## EXTRACTED INFORMATION
+ + + + +

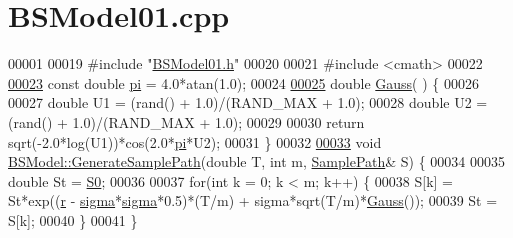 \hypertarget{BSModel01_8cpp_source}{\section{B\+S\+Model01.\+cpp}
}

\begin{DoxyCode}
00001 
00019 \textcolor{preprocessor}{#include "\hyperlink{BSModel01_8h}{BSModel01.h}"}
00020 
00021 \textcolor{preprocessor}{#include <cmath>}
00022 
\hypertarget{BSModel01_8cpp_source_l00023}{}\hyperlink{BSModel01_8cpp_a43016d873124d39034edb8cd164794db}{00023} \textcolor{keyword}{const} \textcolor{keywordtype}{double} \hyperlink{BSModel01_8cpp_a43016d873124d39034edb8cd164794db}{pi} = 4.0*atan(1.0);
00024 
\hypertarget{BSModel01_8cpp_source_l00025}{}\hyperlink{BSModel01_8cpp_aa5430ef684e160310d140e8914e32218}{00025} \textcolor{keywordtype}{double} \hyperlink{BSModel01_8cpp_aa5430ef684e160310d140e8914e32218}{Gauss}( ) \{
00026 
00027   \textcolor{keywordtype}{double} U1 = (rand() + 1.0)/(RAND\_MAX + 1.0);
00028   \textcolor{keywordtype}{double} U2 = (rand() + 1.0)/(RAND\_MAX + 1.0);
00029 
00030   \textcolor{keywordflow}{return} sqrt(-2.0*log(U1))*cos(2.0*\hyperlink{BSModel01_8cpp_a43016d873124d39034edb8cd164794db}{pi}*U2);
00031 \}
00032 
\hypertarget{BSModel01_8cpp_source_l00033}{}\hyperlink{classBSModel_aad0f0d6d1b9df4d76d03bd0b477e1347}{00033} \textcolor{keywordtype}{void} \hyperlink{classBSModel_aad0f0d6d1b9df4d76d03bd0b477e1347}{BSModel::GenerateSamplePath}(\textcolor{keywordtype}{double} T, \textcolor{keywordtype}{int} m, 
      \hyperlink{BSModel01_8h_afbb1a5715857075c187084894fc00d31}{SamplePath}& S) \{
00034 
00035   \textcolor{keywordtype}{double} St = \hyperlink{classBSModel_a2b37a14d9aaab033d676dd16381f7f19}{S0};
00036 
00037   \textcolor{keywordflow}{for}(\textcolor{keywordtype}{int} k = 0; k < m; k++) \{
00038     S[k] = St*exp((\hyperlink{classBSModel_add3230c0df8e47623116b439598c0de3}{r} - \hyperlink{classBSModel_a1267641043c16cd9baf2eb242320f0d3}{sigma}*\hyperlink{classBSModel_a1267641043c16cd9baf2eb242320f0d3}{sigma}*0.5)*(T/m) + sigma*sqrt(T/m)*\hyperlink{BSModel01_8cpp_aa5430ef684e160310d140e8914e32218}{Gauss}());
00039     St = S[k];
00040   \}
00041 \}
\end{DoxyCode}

+ + + + +

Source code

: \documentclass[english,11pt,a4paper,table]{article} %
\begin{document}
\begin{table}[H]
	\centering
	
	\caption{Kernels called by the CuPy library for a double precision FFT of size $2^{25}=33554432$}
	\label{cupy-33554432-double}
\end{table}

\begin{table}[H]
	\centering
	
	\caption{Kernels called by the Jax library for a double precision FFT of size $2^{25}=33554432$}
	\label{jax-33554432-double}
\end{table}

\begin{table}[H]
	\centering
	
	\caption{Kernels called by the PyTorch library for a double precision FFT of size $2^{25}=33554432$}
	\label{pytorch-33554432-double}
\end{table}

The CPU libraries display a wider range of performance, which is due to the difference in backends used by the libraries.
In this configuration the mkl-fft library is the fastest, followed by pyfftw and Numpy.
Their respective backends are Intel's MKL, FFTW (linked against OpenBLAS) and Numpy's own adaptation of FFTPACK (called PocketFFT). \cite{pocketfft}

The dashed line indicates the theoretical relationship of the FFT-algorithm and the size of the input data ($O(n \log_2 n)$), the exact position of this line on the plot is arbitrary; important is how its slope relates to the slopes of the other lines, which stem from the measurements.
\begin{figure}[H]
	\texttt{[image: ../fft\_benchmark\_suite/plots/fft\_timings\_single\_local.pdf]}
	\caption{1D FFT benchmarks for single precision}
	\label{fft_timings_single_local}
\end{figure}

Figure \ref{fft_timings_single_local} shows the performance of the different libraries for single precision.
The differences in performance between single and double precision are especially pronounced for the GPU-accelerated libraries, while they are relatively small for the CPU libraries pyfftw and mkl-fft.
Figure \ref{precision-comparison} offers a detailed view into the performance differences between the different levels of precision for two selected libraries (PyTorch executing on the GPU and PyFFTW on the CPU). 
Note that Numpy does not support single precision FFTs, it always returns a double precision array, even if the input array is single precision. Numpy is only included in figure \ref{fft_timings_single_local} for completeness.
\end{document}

+ + + + +

## THE TASK
Scanning the data above, copy out every line where "between" is found.

## WRITTEN SOLUTION
The differences in performance between single and double precision are especially pronounced for the GPU-accelerated libraries, while they are relatively small for the CPU libraries pyfftw and mkl-fft.
Figure \ref{precision-comparison} offers a detailed view into the performance differences between the different levels of precision for two selected libraries (PyTorch executing on the GPU and PyFFTW on the CPU). 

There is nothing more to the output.